The Andrew Reid Lackey capital murder trial went to the jury late Friday, but after meeting for a half-hour the jury foreman sent word that the panel wished to commence deliberations Monday.
The four-count indictment charges Lackey with capital murder during a burglary, capital murder during a robbery, burglary and robbery.
After charging the seven-woman, five-man jury, Circuit Judge Bob Baker told them he would “stay up here all night if that’s what you want to do.” However, Baker also gave them the option of coming back on Monday because he said he would not hold them over the weekend.
Lackey, 24, is accused of the Halloween Night 2005 slaying of 80-year-old Charlie Newman in the den of his North Hine Street home. District Attorney Kristi Valls said that Lackey was acting under the notion that the former contractor had a vault built into a room under his stairwell in which he kept large supplies of cash and gold bars.
Under questioning, Derrick Newman, the victim’s grandson, admitted that he told Lackey, who had been his friend since fourth grade, that his grandfather was “mean” and was a multimillionaire. He told Lackey he had seen his grandfather emerge once from the room under the stairs with a zippered bag of money.
It can be heard clearly on a recording of an open-line 911 call originating from Newman’s home on the night of the killing, someone repeatedly demanding, “Where’s the vault? Where’s the vault?”
Valls said that voice is Lackey’s. Defense attorney Randy Gladden does not deny that the voice is Lackey’s, but on Friday defense witnesses, including Lackey’s mother, Sharon Lackey, and clinical psychologist Frankie L. Preston both talked of a disturbed young man, who according to his mother, has shown troubling characteristics from the time of his birth. Preston said his preliminary diagnosis was that Lackey had a mild form of autism.
No insanity plea
However, Baker reminded the jury that, “There is not a plea of not guilty by reason of mental disease or defect. This is not a case of not guilty by reason of insanity.”
Gladden said he hired Preston to do a mental health evaluation on Lackey in March 2006 while he was being held in Limestone County Jail. However, after performing the battery of tests, concluded that while Lackey displays a “generalized anxiety disorder, in particular social phobia during his formative years,” he was “sane and knew right from wrong.”
Gladden did not launch an insanity defense. With overwhelming evidence, including a gunshot wound to Lackey’s chest coming from Newman’s gun and the discovery of the gun in Lackey’s rental car, as well as irrefutable DNA evidence, the most Gladden could hope for was to save Lackey from the capital murder conviction, which carries with it the possibility of a death sentence.
No intention to kill
Gladden contended that Lackey traveled to Newman’s home to rob him, but he had no intention to commit murder.
“He thought he could go with a stun gun and a starter pistol to Mr. Newman’s home and get his money,” said Gladden in closing.
Gladden acknowledged that Lackey could not plead self-defense in killing Newman because Lackey originated the action that led to Newman’s death, however, he said Lackey was justified in trying to prevent his own death.
“Was there a robbery? No. Was there a burglary? There was obviously an entry into a house that was not forced, but when Mr. Lackey struggled for his own life, the burglary was pretty much over,” said Gladden.

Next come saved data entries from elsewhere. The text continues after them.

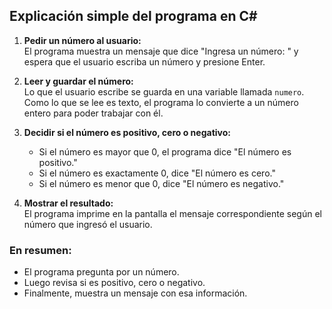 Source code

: ## Explicación simple del programa en C#

1. **Pedir un número al usuario:**  
   El programa muestra un mensaje que dice "Ingresa un número: " y espera que el usuario escriba un número y presione Enter.

2. **Leer y guardar el número:**  
   Lo que el usuario escribe se guarda en una variable llamada `numero`. Como lo que se lee es texto, el programa lo convierte a un número entero para poder trabajar con él.

3. **Decidir si el número es positivo, cero o negativo:**  
   - Si el número es mayor que 0, el programa dice "El número es positivo."  
   - Si el número es exactamente 0, dice "El número es cero."  
   - Si el número es menor que 0, dice "El número es negativo."

4. **Mostrar el resultado:**  
   El programa imprime en la pantalla el mensaje correspondiente según el número que ingresó el usuario.

### En resumen:

- El programa pregunta por un número.  
- Luego revisa si es positivo, cero o negativo.  
- Finalmente, muestra un mensaje con esa información.
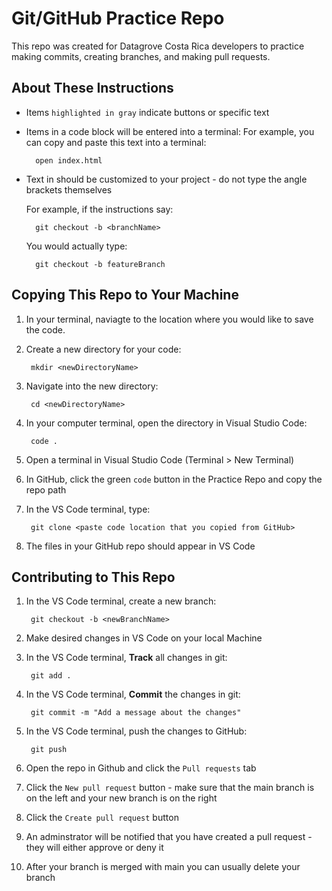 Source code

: # Git/GitHub Practice Repo
This repo was created for Datagrove Costa Rica developers to practice making commits, creating branches, and making pull requests.

## About These Instructions
* Items `highlighted in gray` indicate buttons or specific text 
* Items in a code block will be entered into a terminal:
    For example, you can copy and paste this text into a terminal:

        open index.html

* Text in <angle brackets> should be customized to your project - do not type the angle brackets themselves

    For example, if the instructions say:

        git checkout -b <branchName>
    
    You would actually type:

        git checkout -b featureBranch

## Copying This Repo to Your Machine
1. In your terminal, naviagte to the location where you would like to save the code.
2. Create a new directory for your code: 

        mkdir <newDirectoryName>

3. Navigate into the new directory: 

        cd <newDirectoryName>

4. In your computer terminal, open the directory in Visual Studio Code:

        code .

5. Open a terminal in Visual Studio Code (Terminal > New Terminal)
6. In GitHub, click the green `code` button in the Practice Repo and copy the repo path
7. In the VS Code terminal, type: 

        git clone <paste code location that you copied from GitHub>

8. The files in your GitHub repo should appear in VS Code 

## Contributing to This Repo
1. In the VS Code terminal, create a new branch: 

        git checkout -b <newBranchName>

2. Make desired changes in VS Code on your local Machine
3. In the VS Code terminal, **Track** all changes in git: 

        git add .

4. In the VS Code terminal, **Commit** the changes in git: 

        git commit -m "Add a message about the changes" 

5. In the VS Code terminal, push the changes to GitHub: 

        git push

6. Open the repo in Github and click the `Pull requests` tab
7. Click the `New pull request` button - make sure that the main branch is on the left and your new branch is on the right
8. Click the `Create pull request` button
9. An adminstrator will be notified that you have created a pull request - they will either approve or deny it  
10. After your branch is merged with main you can usually delete your branch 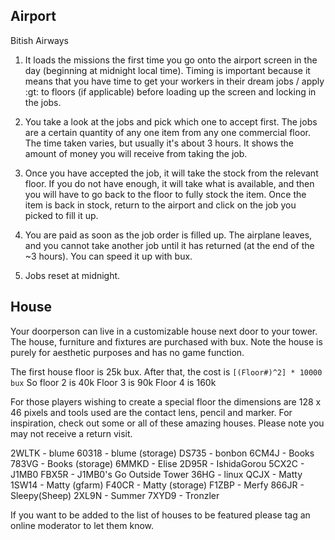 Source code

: ## Airport

Bitish Airways

1. It loads the missions the first time you go onto the airport screen in the day (beginning at midnight local time). Timing is important because it means that you have time to get your workers in their dream jobs / apply :gt:  to floors (if applicable) before loading up the screen and locking in the jobs.

2. You take a look at the jobs and pick which one to accept first. The jobs are a certain quantity of any one item from any one commercial floor. The time taken varies, but usually it's about 3 hours. It shows the amount of money you will receive from taking the job.

3. Once you have accepted the job, it will take the stock from the relevant floor. If you do not have enough, it will take what is available, and then you will have to go back to the floor to fully stock the item. Once the item is back in stock, return to the airport and click on the job you picked to fill it up.

4. You are paid as soon as the job order is filled up. The airplane leaves, and you cannot take another job until it has returned (at the end of the ~3 hours). You can speed it up with bux.

5. Jobs reset at midnight.

## House

Your doorperson can live in a customizable house next door to your tower.  The house, furniture and fixtures are purchased with bux.  Note the house is purely for aesthetic purposes and has no game function.

The first house floor is 25k bux.
After that, the cost is
`[(Floor#)^2] * 10000 bux`
So floor 2 is 40k
Floor 3 is 90k
Floor 4 is 160k

For those players wishing to create a special floor the dimensions are 128 x 46 pixels and tools used are the contact lens, pencil and marker.
For inspiration, check out some or all of these amazing houses.  Please note you may not receive a return visit.

2WLTK - blume
60318 - blume (storage)
DS735 - bonbon
6CM4J - Books
783VG - Books (storage)
6MMKD - Elise
2D95R - IshidaGorou
5CX2C - J1MB0
FBX5R - J1MB0's Go Outside Tower
36HG - linux
QCJX - Matty
1SW14 - Matty (gfarm)
F40CR - Matty (storage)
F1ZBP - Merfy
866JR - Sleepy(Sheep)
2XL9N - Summer
7XYD9 - Tronzler

If you want to be added to the list of houses to be featured please tag an online moderator to let them know.
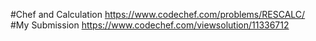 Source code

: #Chef and Calculation
https://www.codechef.com/problems/RESCALC/
#My Submission
https://www.codechef.com/viewsolution/11336712

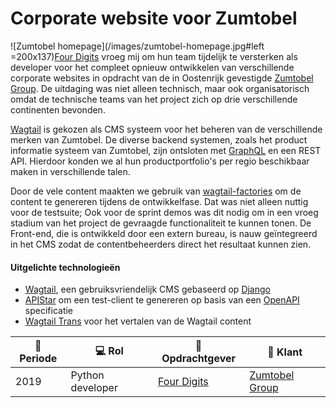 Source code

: # Corporate website voor Zumtobel

![Zumtobel homepage](/images/zumtobel-homepage.jpg#left =200x137)[Four Digits](https://www.fourdigits.nl/) vroeg mij om hun team tijdelijk te versterken als developer voor het compleet opnieuw ontwikkelen van verschillende corporate websites in opdracht van de in Oostenrijk gevestigde [Zumtobel Group](http://z.lighting). De uitdaging was niet alleen technisch, maar ook organisatorisch omdat de technische teams van het project zich op drie verschillende continenten bevonden.


[Wagtail](https://wagtail.io/) is gekozen als CMS systeem voor het beheren van de verschillende merken van Zumtobel. De diverse backend systemen, zoals het product informatie systeem van Zumtobel, zijn ontsloten met [GraphQL](https://graphql.org/) en een REST API. Hierdoor konden we al hun productportfolio's per regio beschikbaar maken in verschillende talen.


Door de vele content maakten we gebruik van [wagtail-factories](https://github.com/mvantellingen/wagtail-factories) om de content te genereren tijdens de ontwikkelfase. Dat was niet alleen nuttig voor de testsuite; Ook voor de sprint demos was dit nodig om in een vroeg stadium van het project de gevraagde functionaliteit te kunnen tonen. De Front-end, die is ontwikkeld door een extern bureau, is nauw geïntegreerd in het CMS zodat de contentbeheerders direct het resultaat kunnen zien.


#### Uitgelichte technologieën
- [Wagtail](https://wagtail.io/), een gebruiksvriendelijk CMS gebaseerd op [Django](https://www.djangoproject.com/)
- [APIStar](https://github.com/encode/apistar) om een test-client te genereren op basis van een [OpenAPI](https://swagger.io/specification/) specificatie
- [Wagtail Trans](https://github.com/wagtail/wagtailtrans) voor het vertalen van de Wagtail content

| :calendar: Periode  | :computer: Rol | :office: Opdrachtgever                   | :man: Klant               |
| ------------------  | ---------------------- | ---------------------------------------- | ----------------------------------------|
| 2019                | Python developer       | [Four Digits](https://www.fourdigits.nl) | [Zumtobel Group](https://z.lighting)    |
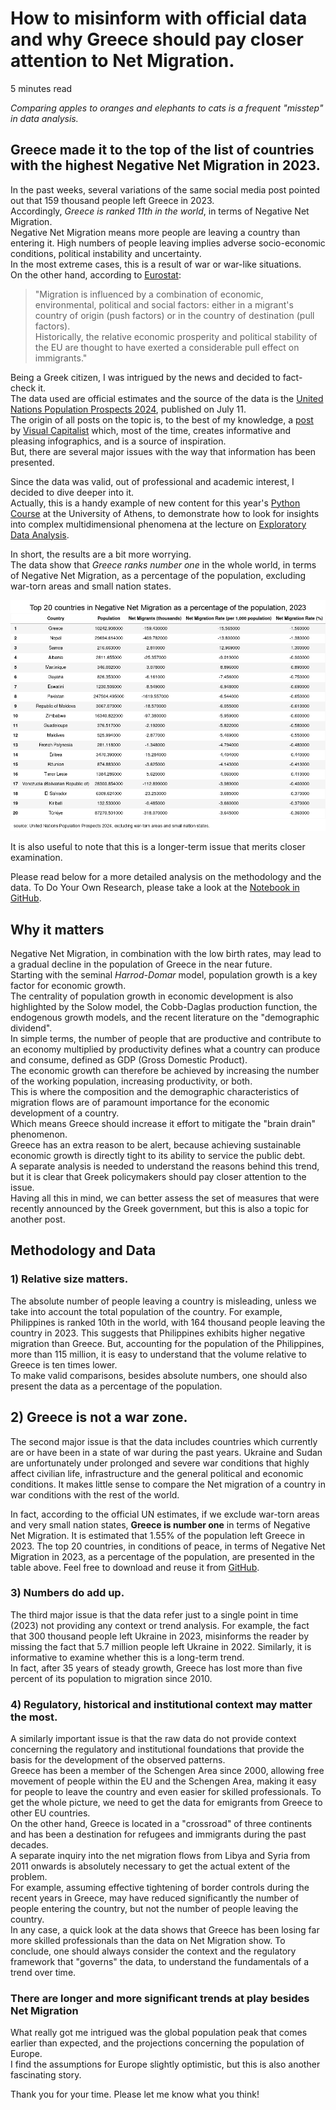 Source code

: # How to misinform with official data and why Greece should pay closer attention to Net Migration. 

5 minutes read  

*Comparing apples to oranges and elephants to cats is a frequent "misstep" in data analysis.*

## Greece made it to the top of the list of countries with the highest Negative Net Migration in 2023.

In the past weeks, several variations of the same social media post pointed out that 159 thousand people left Greece in 2023.  
Accordingly, *Greece is ranked 11th in the world*, in terms of Negative Net Migration.  
Negative Net Migration means more people are leaving a country than entering it.
High numbers of people leaving implies adverse socio-economic conditions, political instability and uncertainty.  
In the most extreme cases, this is a result of war or war-like situations.   
On the other hand, according to [Eurostat](https://ec.europa.eu/eurostat/statistics-explained/index.php?title=Migration_and_migrant_population_statistics):
> "Migration is influenced by a combination of economic, environmental, political and social factors: either in a migrant's country of origin (push factors) or in the country of destination (pull factors).  
> Historically, the relative economic prosperity and political stability of the EU are thought to have exerted a considerable pull effect on immigrants."

Being a Greek citizen, I was intrigued by the news and decided to fact-check it.  
The data used are official estimates and the source of the data is the [United Nations Population Prospects 2024](https://population.un.org/wpp/), published on July 11.   
The origin of all posts on the topic is, to the best of my knowledge, a [post](https://www.visualcapitalist.com/mapped-the-countries-losing-people-to-emigration-2023/) by [Visual Capitalist](https://www.visualcapitalist.com/) which, most of the time, creates informative and pleasing infographics, and is a source of inspiration.  
But, there are several major issues with the way that information has been presented.  

Since the data was valid, out of professional and academic interest, I decided to dive deeper into it.   
Actually, this is a handy example of new content for this year's [Python Course](https://github.com/argythana/uoa_py_course) at the University of Athens, to demonstrate how to look for insights into complex multidimensional phenomena at the lecture on [Exploratory Data Analysis](https://github.com/argythana/uoa_py_course/tree/main/lectures_07_12_pandas_scikit/lecture_09_EDA_plots).

In short, the results are a bit more worrying.  
The data show that *Greece ranks number one* in the whole world, in terms of Negative Net Migration, as a percentage of the population, excluding war-torn areas and small nation states.    

![Top 20 countries in Negative Migration](https://github.com/argythana/uoa_py_course/blob/main/lectures_07_12_pandas_scikit/lecture_09_EDA_plots/top20_in_negative_migration_2023.png)  

It is also useful to note that this is a longer-term issue that merits closer examination.



Please read below for a more detailed analysis on the methodology and the data. To Do Your Own Research, please take a look at the [Notebook in GitHub](https://github.com/argythana/uoa_py_course/blob/main/lectures_07_12_pandas_scikit/lecture_09_EDA_plots/lecture_07f_wpp_eda.ipynb).

## Why it matters

Negative Net Migration, in combination with the low birth rates, may lead to a gradual decline in the population of Greece in the near future.  
Starting with the seminal *Harrod-Domar* model, population growth is a key factor for economic growth.  
The centrality of population growth in economic development is also highlighted by the Solow model, the Cobb-Daglas production function, the endogenous growth models, and the recent literature on the "demographic dividend".     
In simple terms, the number of people that are productive and contribute to an economy multiplied by productivity defines what a country can produce and consume, defined as GDP (Gross Domestic Product).   
The economic growth can therefore be achieved by increasing the number of the working population, increasing productivity, or both.  
This is where the composition and the demographic characteristics of migration flows are of paramount importance for the economic development of a country.   
Which means Greece should increase it effort to mitigate the "brain drain" phenomenon.  
Greece has an extra reason to be alert, because achieving sustainable economic growth is directly tight to its ability to service the public debt.  
A separate analysis is needed to understand the reasons behind this trend, but it is clear that Greek policymakers should pay closer attention to the issue.  
Having all this in mind, we can better assess the set of measures that were recently announced by the Greek government, but this is also a topic for another post.  

## Methodology and Data

### 1) Relative size matters.
The absolute number of people leaving a country is misleading, unless we take into account the total population of the country.
For example, Philippines is ranked 10th in the world, with 164 thousand people leaving the country in 2023.
This suggests that Philippines exhibits higher negative migration than Greece. But, accounting for the population of the Philippines, more than 115 million, it is easy to understand that the volume relative to Greece is ten times lower.  
To make valid comparisons, besides absolute numbers, one should also present the data as a percentage of the population.

## 2) Greece is not a war zone.
The second major issue is that the data includes countries which currently are or have been in a state of war during the past years.
Ukraine and Sudan are unfortunately under prolonged and severe war conditions that highly affect civilian life, infrastructure and the general political and economic conditions. 
It makes little sense to compare the Net migration of a country in war conditions with the rest of the world.

In fact, according to the official UN estimates, if we exclude war-torn areas and very small nation states, **Greece is number one** in terms of Negative Net Migration.
It is estimated that 1.55% of the population left Greece in 2023.
The top 20 countries, in conditions of peace, in terms of Negative Net Migration in 2023, as a percentage of the population, are presented in the table above. Feel free to download and reuse it from [GitHub](https://github.com/argythana/uoa_py_course/blob/main/lectures_07_12_pandas_scikit/lecture_09_EDA_plots/top20_in_negative_migration_2023.png).

### 3) Numbers do add up. 
The third major issue is that the data refer just to a single point in time (2023) not providing any context or trend analysis.
For example, the fact that 300 thousand people left Ukraine in 2023, misinforms the reader by missing the fact that 5.7 million people left Ukraine in 2022. 
Similarly, it is informative to examine whether this is a long-term trend.  
In fact, after 35 years of steady growth, Greece has lost more than five percent of its population to migration since 2010. 

### 4) Regulatory, historical and institutional context may matter the most.
A similarly important issue is that the raw data do not provide context concerning the regulatory and institutional foundations that provide the basis for the development of the observed patterns.  
Greece has been a member of the Schengen Area since 2000, allowing free movement of people within the EU and the Schengen Area, making it easy for people to leave the country and even easier for skilled professionals. To get the whole picture, we need to get the data for emigrants from Greece to other EU countries.  
On the other hand, Greece is located in a "crossroad" of three continents and has been a destination for refugees and immigrants during the past decades.  
A separate inquiry into the net migration flows from Libya and Syria from 2011 onwards is absolutely necessary to get the actual extent of the problem.  
For example, assuming effective tightening of border controls during the recent years in Greece, may have reduced significantly the number of people entering the country, but not the number of people leaving the country.   
In any case, a quick look at the data shows that Greece has been losing far more skilled professionals than the data on Net Migration show.
To conclude, one should always consider the context and the regulatory framework that "governs" the data, to understand the fundamentals of a trend over time.

### There are longer and more significant trends at play besides Net Migration
What really got me intrigued was the global population peak that comes earlier than expected, and the projections concerning the population of Europe.  
I find the assumptions for Europe slightly optimistic, but this is also another fascinating story.

Thank you for your time. Please let me know what you think!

“It pains me to say it, but did he commit intentional murder? Yes. But did he commit capital murder? No. The robbery was over; the burglary was over. Mr. Lackey was trying to save his life.”
“I’m not trying to muddy the waters here. I’m asking you to find my client guilty, but guilty of murder, not capital murder.”
Valls in her closing argument read from the transcript of “chats” retrieved from Lackey’s computer hard drive in which he uses the screen name “Jacob” and tells a person in England, “Damien,” days before the attempted burglary and the murder that “I don’t have the balls to do it. I love money more than life itself, but I can’t off an old man.”
In the retrieved chats “Jacob” also tells “Damien” at one point that he has been “monitoring the old man’s mailbox” and found that he had received just one card on his 80th birthday, and that it wasn’t from a family member. He expresses temporary sympathy for the old man and says although he has spent thousands of dollars in equipping himself with items such as a stun gun and night vision goggles, he is not going to do the job.
Worried about money
But then in a few days after some apparent reversals of fortune on his job as an online trader on the auction site e-Bay, Jacob tells Damien, “I’m going to do the raid so I don’t have to worry about money again.”
The prosecution always goes first in closing statements, but is allowed to respond to the closing statements of the defense.
In Valls’ answers to Gladden, she cautioned the jury against thinking of Lackey’s mental problems as an “excuse” for murder. She said Lackey could have stopped after stabbing Newman once or twice and ran out of the house, but a pathologist testified that the victim was stabbed and cut 70 times and shot once through the chest.
“How far will we take excuses?” asked Valls. “Lackey was p——d off because Mr. Newman shot him. He made sure he’d kill him and kill him good. This is no place for pity. I ask for justice—justice for Charlie Newman.”